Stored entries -
╭──
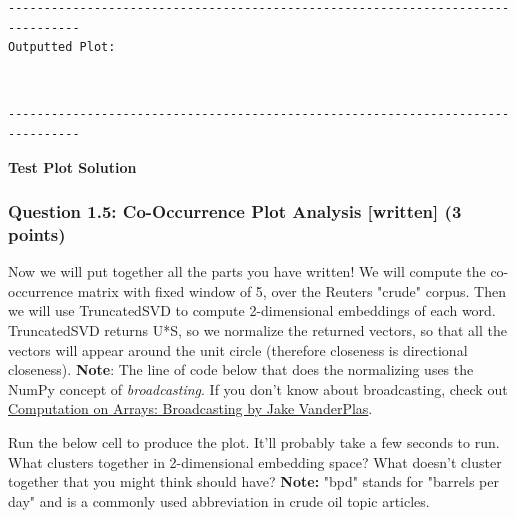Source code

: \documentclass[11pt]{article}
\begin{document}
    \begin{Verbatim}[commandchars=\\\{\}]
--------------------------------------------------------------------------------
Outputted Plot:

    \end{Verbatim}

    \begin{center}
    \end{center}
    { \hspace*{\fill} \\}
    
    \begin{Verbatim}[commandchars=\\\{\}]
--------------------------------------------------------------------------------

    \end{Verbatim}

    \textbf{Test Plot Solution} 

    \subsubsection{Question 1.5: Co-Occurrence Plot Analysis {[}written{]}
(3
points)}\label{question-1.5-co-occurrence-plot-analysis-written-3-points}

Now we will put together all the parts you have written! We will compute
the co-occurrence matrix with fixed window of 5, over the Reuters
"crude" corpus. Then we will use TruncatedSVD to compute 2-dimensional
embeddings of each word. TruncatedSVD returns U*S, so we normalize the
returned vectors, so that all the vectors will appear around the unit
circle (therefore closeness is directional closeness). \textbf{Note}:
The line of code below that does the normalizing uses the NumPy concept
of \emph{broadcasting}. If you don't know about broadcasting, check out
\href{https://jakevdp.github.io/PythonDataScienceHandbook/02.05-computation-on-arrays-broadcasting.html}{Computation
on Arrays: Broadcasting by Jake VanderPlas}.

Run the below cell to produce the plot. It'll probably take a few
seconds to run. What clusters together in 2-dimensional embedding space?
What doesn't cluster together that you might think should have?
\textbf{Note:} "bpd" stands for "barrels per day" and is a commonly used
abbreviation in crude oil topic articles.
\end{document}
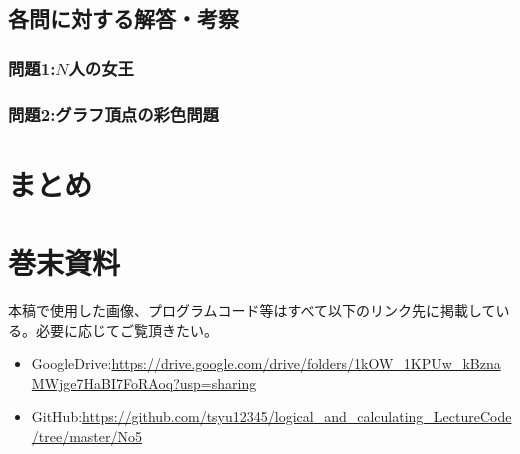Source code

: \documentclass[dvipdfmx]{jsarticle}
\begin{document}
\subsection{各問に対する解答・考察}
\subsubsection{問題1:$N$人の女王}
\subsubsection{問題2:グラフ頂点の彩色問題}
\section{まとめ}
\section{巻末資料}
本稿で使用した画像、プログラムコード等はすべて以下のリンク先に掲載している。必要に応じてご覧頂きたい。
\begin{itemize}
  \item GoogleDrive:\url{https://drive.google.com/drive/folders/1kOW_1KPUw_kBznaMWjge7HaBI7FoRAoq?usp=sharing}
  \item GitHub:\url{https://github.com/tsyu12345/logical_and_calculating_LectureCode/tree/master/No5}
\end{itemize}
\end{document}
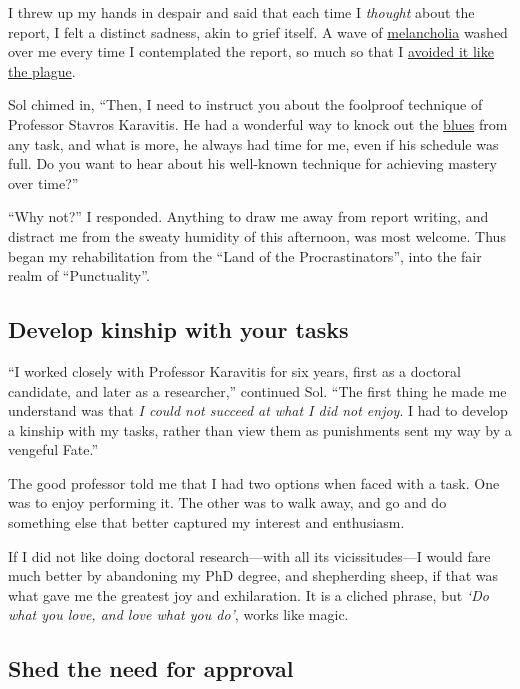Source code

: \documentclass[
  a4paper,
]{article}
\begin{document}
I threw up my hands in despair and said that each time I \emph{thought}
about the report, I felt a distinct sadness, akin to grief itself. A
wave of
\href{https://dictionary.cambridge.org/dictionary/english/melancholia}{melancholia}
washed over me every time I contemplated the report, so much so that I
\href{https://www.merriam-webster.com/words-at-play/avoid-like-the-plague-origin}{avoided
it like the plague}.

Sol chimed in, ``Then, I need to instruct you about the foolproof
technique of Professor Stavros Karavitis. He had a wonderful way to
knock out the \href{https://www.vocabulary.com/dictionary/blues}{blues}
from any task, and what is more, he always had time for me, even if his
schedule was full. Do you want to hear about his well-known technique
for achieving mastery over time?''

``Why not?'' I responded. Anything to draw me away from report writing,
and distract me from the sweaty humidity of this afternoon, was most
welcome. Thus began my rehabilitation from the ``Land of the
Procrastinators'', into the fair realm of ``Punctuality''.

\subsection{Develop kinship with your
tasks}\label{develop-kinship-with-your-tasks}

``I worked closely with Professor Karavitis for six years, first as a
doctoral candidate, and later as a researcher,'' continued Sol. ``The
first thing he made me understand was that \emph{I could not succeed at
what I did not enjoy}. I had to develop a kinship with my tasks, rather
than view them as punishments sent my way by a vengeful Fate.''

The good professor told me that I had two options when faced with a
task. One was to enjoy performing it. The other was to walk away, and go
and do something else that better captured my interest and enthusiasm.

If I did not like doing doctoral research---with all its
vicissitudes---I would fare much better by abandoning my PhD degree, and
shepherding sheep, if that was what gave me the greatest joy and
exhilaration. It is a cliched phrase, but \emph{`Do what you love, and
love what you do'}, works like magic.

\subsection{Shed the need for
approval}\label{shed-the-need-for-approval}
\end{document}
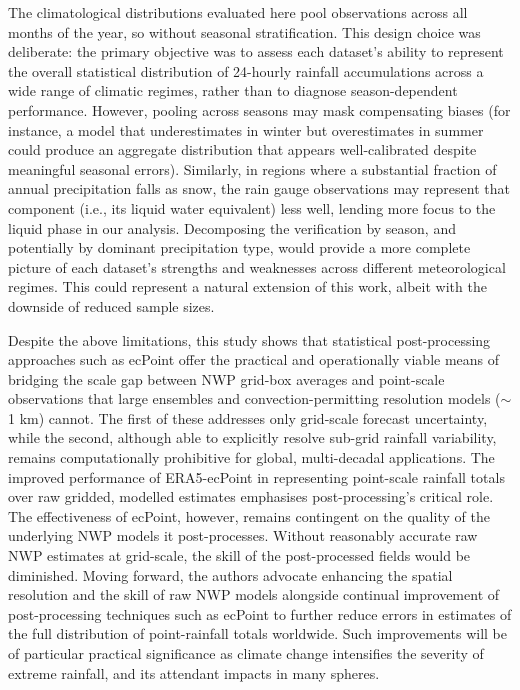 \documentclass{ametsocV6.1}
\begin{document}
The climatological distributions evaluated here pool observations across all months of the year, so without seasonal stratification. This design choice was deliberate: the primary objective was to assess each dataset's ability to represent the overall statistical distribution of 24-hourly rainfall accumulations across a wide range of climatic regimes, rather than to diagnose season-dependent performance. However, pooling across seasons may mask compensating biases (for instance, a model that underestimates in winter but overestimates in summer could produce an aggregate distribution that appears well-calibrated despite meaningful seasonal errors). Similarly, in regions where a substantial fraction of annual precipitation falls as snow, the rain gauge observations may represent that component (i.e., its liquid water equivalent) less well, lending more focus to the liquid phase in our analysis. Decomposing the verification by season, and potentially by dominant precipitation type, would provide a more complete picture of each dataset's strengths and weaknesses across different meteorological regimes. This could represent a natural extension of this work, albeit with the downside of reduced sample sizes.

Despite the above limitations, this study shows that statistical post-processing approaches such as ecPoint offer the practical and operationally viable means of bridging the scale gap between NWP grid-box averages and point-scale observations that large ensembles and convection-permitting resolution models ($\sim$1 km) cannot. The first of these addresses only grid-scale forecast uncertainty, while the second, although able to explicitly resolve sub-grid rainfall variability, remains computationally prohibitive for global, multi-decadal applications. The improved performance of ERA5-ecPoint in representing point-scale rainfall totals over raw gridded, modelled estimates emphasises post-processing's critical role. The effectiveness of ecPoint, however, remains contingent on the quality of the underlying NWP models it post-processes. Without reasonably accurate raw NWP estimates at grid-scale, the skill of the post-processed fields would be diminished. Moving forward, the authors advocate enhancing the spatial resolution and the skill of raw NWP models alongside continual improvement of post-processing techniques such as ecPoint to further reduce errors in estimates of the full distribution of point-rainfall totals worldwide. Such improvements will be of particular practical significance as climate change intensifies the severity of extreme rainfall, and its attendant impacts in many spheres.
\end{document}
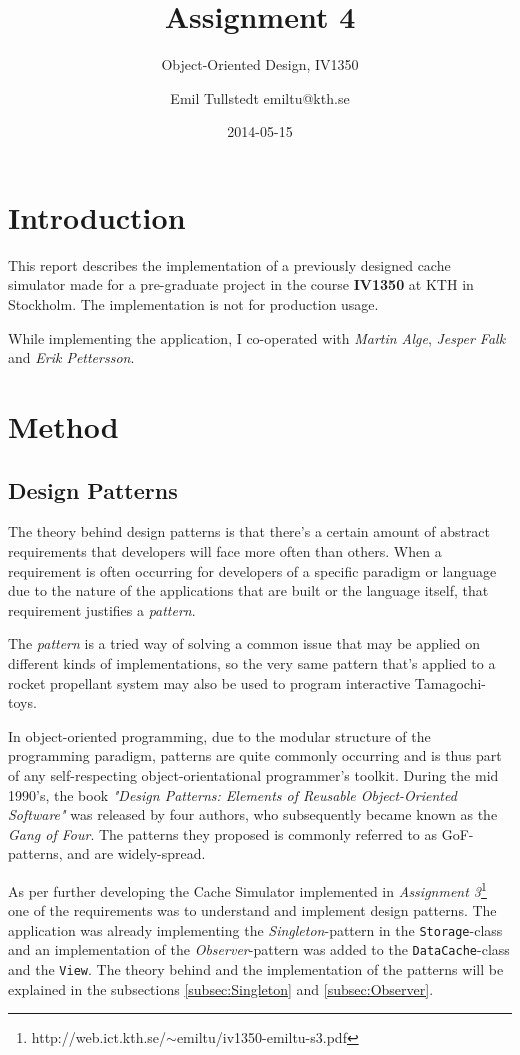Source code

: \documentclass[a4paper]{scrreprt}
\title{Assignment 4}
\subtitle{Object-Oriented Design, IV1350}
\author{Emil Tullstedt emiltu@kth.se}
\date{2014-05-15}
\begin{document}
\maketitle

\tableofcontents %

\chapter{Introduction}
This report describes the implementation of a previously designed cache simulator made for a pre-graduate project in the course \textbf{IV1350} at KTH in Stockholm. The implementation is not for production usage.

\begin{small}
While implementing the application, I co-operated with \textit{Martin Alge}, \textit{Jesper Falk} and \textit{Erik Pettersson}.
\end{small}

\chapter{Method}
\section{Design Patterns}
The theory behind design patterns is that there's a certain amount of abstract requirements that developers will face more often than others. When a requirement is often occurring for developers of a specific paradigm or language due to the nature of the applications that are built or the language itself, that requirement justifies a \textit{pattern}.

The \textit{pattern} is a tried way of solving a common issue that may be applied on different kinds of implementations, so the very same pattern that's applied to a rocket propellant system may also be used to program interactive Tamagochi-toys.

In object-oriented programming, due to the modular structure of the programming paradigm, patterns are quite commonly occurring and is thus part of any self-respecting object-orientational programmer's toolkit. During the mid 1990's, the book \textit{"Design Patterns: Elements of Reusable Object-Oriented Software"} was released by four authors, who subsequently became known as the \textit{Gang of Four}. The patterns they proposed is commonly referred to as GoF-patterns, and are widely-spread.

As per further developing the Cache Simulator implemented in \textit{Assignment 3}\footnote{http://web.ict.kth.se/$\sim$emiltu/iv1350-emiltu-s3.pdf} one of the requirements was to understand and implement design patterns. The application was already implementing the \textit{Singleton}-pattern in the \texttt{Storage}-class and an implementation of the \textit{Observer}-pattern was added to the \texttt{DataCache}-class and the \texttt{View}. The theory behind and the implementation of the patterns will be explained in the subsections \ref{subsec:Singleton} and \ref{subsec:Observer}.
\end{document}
╰──
╭──
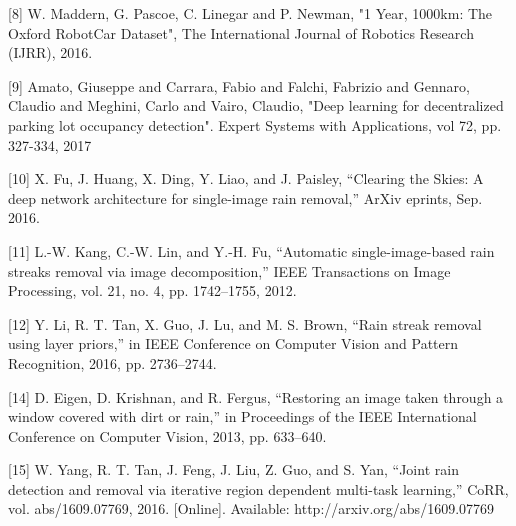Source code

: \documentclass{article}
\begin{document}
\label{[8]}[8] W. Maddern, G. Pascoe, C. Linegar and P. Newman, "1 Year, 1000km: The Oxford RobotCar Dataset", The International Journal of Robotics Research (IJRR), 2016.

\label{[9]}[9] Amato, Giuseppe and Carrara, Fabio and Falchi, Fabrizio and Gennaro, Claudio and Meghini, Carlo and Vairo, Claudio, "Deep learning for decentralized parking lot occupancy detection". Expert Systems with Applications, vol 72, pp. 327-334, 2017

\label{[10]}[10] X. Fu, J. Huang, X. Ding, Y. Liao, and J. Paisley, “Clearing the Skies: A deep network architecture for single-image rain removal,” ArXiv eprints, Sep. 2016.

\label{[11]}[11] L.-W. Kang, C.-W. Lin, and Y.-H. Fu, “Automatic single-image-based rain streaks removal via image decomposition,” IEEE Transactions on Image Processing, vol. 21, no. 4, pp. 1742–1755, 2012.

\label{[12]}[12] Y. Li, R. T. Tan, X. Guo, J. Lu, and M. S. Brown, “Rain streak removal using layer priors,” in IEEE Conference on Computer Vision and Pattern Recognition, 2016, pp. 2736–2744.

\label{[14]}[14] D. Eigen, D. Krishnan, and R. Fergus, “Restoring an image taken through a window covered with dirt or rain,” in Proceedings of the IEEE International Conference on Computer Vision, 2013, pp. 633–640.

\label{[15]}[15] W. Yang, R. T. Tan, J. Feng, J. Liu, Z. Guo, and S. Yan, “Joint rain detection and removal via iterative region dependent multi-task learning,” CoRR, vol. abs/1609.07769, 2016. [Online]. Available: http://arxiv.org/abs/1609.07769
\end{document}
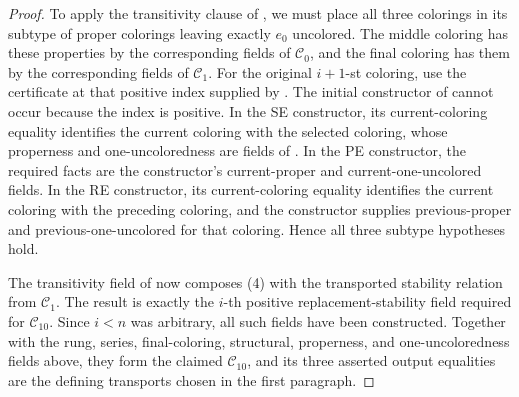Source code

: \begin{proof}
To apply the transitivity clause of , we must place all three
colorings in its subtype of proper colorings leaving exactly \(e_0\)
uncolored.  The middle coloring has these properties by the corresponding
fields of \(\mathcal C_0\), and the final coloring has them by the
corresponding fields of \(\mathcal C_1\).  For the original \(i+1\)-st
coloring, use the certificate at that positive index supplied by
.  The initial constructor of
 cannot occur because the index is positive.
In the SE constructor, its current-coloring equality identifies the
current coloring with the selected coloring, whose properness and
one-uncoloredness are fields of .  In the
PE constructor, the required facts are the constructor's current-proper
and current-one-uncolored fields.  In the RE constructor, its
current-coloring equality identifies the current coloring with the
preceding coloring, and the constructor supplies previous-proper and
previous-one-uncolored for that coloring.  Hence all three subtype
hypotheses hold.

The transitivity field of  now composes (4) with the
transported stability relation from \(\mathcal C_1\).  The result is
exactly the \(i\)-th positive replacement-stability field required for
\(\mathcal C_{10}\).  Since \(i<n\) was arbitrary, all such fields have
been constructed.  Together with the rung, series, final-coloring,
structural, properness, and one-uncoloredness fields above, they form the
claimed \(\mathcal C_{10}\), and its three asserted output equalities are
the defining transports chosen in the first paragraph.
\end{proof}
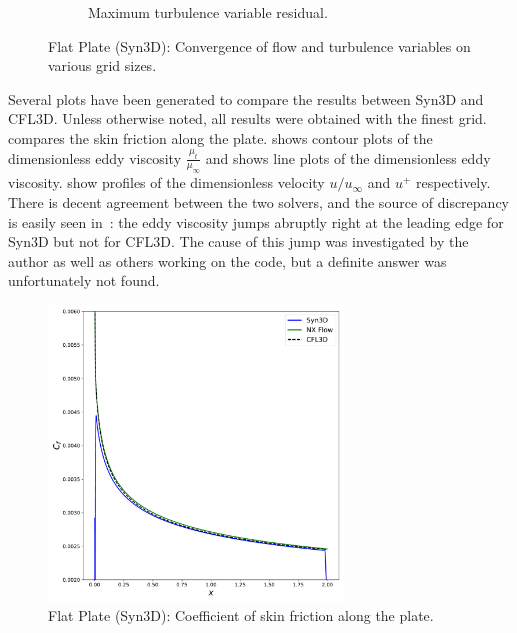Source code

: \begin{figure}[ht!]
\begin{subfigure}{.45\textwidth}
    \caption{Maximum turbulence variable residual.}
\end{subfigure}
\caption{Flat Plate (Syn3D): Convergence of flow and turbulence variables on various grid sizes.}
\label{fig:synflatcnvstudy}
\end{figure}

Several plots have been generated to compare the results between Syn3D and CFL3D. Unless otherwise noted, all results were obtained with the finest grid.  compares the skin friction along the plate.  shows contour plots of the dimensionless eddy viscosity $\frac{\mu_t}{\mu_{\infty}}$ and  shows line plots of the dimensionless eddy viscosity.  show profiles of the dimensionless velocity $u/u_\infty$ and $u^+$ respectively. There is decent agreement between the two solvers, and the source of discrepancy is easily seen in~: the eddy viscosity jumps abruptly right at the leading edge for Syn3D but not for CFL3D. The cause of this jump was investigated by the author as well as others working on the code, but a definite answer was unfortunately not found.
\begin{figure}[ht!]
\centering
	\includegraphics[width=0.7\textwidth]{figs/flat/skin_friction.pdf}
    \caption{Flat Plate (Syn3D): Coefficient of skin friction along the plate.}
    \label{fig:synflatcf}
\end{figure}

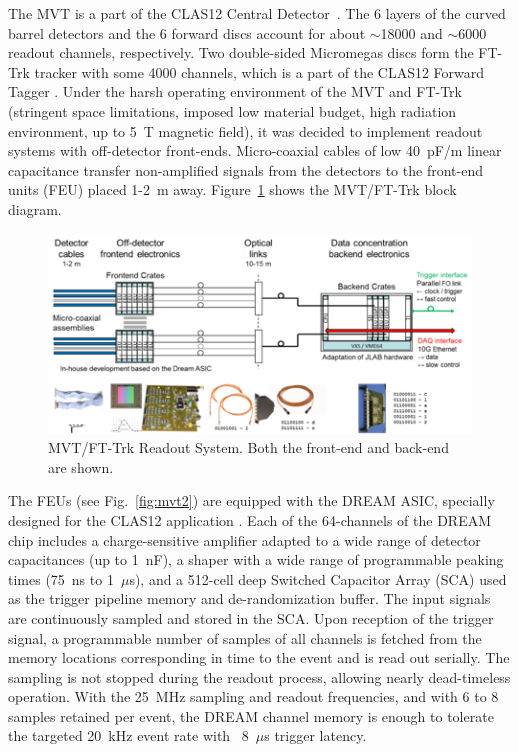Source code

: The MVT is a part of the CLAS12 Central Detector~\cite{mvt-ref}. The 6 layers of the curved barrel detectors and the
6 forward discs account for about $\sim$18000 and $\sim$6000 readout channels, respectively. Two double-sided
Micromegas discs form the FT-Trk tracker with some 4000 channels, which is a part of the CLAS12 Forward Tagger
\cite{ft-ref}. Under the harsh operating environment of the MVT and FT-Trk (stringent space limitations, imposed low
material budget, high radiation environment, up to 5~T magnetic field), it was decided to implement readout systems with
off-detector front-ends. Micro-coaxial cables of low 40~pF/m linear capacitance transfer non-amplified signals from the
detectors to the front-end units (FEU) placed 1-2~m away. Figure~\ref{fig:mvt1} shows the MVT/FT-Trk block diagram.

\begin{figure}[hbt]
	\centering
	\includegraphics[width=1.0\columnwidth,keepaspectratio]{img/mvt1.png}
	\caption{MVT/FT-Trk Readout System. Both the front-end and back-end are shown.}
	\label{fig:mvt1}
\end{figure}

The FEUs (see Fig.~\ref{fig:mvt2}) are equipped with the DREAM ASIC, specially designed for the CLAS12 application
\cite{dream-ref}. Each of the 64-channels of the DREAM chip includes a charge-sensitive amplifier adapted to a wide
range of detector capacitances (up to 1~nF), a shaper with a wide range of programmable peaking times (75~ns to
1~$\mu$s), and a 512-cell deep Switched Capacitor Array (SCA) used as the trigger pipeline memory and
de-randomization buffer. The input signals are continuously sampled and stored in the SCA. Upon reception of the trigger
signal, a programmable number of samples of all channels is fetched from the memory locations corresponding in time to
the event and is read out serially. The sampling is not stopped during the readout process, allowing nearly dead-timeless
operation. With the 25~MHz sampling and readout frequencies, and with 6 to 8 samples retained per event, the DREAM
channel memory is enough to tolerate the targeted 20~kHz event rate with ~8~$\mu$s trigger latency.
╰──
Required action - The reply should hold exactly the lines above, starting at the line with "a commonly used" and ending at the line with "from any task, and", and no pictures.

Solved exercise -
\textbf{Note:} "bpd" stands for "barrels per day" and is a commonly used
abbreviation in crude oil topic articles.
\end{document}
Source code

: \documentclass[dvipdfmx]{jsarticle}
\begin{document}
\subsection{各問に対する解答・考察}
\subsubsection{問題1:$N$人の女王}
\subsubsection{問題2:グラフ頂点の彩色問題}
\section{まとめ}
\section{巻末資料}
本稿で使用した画像、プログラムコード等はすべて以下のリンク先に掲載している。必要に応じてご覧頂きたい。
\begin{itemize}
  \item GoogleDrive:\url{https://drive.google.com/drive/folders/1kOW_1KPUw_kBznaMWjge7HaBI7FoRAoq?usp=sharing}
  \item GitHub:\url{https://github.com/tsyu12345/logical_and_calculating_LectureCode/tree/master/No5}
\end{itemize}
\end{document}
Source code

: \documentclass[
  a4paper,
]{article}
\begin{document}
I threw up my hands in despair and said that each time I \emph{thought}
about the report, I felt a distinct sadness, akin to grief itself. A
wave of
\href{https://dictionary.cambridge.org/dictionary/english/melancholia}{melancholia}
washed over me every time I contemplated the report, so much so that I
\href{https://www.merriam-webster.com/words-at-play/avoid-like-the-plague-origin}{avoided
it like the plague}.

Sol chimed in, ``Then, I need to instruct you about the foolproof
technique of Professor Stavros Karavitis. He had a wonderful way to
knock out the \href{https://www.vocabulary.com/dictionary/blues}{blues}
from any task, and what is more, he always had time for me, even if his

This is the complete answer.